Rockcastle County fourth-grade teachers used the trip as part of their curriculum and agreed many of the lessons kids learn on the farm, they can’t duplicate in the classroom.

“I really enjoy this field trip because it’s very educational, and it’s right here in Rockcastle County,” said Emily Craig, teacher at Roundstone Elementary. “The students get to learn about life on the farm.”

Craig added that back in the classroom, she encourages students to discuss what they learned at the farm and to write about their experiences.

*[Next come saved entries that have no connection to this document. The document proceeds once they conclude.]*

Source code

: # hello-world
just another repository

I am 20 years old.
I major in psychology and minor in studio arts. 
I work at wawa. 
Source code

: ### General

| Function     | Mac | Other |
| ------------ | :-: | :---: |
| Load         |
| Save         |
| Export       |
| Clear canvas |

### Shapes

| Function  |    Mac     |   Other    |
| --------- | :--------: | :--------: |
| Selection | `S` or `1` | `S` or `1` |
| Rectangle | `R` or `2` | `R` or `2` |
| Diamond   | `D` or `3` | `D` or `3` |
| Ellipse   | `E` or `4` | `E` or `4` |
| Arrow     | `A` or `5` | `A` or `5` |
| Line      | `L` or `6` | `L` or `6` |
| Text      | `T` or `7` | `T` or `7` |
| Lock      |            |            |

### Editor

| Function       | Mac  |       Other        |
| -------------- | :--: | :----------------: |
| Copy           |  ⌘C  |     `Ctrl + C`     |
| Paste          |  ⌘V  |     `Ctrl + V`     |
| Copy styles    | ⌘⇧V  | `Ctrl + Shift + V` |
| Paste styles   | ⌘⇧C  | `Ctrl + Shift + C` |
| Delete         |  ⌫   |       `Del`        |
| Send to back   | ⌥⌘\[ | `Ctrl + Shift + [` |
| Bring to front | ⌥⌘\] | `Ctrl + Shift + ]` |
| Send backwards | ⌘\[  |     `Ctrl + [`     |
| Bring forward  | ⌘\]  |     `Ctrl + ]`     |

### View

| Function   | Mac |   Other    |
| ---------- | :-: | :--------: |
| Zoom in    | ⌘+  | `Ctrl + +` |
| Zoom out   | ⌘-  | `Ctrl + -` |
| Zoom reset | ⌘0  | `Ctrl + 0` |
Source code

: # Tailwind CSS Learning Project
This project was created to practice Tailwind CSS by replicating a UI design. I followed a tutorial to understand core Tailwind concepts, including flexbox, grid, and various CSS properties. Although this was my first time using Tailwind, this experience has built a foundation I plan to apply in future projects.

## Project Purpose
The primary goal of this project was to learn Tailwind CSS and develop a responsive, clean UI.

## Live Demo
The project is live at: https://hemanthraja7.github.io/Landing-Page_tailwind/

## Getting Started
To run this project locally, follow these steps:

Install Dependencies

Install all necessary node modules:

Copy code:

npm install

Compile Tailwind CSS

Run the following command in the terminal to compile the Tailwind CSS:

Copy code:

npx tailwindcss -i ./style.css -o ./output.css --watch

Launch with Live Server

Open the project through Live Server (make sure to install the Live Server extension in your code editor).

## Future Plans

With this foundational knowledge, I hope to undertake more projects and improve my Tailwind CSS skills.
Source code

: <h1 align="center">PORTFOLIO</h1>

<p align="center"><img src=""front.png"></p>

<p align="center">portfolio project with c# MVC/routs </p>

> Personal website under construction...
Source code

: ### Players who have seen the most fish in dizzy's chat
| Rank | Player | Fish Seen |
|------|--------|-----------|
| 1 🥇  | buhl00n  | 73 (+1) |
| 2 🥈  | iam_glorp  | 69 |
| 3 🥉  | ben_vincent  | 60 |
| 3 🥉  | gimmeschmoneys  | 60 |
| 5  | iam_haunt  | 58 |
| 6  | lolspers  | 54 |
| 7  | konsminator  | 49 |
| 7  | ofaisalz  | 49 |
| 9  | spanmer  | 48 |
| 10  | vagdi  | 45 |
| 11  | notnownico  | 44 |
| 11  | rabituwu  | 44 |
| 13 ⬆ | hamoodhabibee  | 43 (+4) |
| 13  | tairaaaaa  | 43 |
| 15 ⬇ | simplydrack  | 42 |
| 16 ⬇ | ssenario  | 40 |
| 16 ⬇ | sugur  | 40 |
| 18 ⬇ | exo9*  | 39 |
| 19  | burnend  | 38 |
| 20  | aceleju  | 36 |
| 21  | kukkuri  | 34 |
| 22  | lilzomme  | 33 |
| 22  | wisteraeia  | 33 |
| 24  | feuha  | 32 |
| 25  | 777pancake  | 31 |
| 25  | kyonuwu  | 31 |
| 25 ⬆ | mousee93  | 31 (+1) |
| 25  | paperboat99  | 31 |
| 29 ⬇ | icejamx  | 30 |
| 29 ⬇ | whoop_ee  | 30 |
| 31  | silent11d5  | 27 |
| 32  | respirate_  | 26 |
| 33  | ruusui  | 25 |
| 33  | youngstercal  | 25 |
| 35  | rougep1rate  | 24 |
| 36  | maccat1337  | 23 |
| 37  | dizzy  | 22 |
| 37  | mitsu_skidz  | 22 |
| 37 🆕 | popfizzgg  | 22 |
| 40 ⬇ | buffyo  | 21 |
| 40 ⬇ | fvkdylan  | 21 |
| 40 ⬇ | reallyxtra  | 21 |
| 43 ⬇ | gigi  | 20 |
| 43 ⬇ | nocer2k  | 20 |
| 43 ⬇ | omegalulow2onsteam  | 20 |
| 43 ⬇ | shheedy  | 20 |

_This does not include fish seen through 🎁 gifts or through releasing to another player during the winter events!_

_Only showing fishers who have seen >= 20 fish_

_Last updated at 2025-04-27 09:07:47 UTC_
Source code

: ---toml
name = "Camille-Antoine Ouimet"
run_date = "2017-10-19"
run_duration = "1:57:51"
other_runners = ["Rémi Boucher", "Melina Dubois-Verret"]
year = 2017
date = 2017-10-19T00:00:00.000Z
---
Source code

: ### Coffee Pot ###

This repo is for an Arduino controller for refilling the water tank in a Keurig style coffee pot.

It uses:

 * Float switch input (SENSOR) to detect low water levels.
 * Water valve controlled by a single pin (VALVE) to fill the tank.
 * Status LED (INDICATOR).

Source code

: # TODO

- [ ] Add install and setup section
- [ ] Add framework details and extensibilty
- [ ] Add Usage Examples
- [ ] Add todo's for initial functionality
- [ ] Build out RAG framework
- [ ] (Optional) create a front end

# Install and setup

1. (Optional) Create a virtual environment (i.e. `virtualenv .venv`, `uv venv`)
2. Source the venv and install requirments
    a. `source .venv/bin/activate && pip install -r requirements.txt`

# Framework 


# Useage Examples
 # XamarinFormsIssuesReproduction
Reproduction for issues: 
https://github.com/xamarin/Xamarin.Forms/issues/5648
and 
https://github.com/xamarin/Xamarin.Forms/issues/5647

University of Kentucky Cooperative Extension Agent for Agriculture and Natural Resources Tom Mills helped put on the field day through a Healthy Communities Grant from the local health department. The funds helped make each of the five tour stops more interactive. Students learned about the wide reach and use of corn, farm diversity, horticultural crops, seasonal crops like pumpkins and gourds, forest products and, at Mills’ stop, livestock.

“We wanted to relate each crop grown on the farm back to a commonly consumed food item so the kids would tie it all together,” he said. “A lot of them don’t realize we harvest animals for food.”

The event reached farther than Rockcastle County as representatives from Laurel and Knox County Cooperative Extension offices came to help out. Under a tent, students also visited with representatives of the Farm Service Agency, the U.S. Department of Agriculture Soil Conservation Service and the local hospital and health department. Every child took home a pumpkin or a gourd.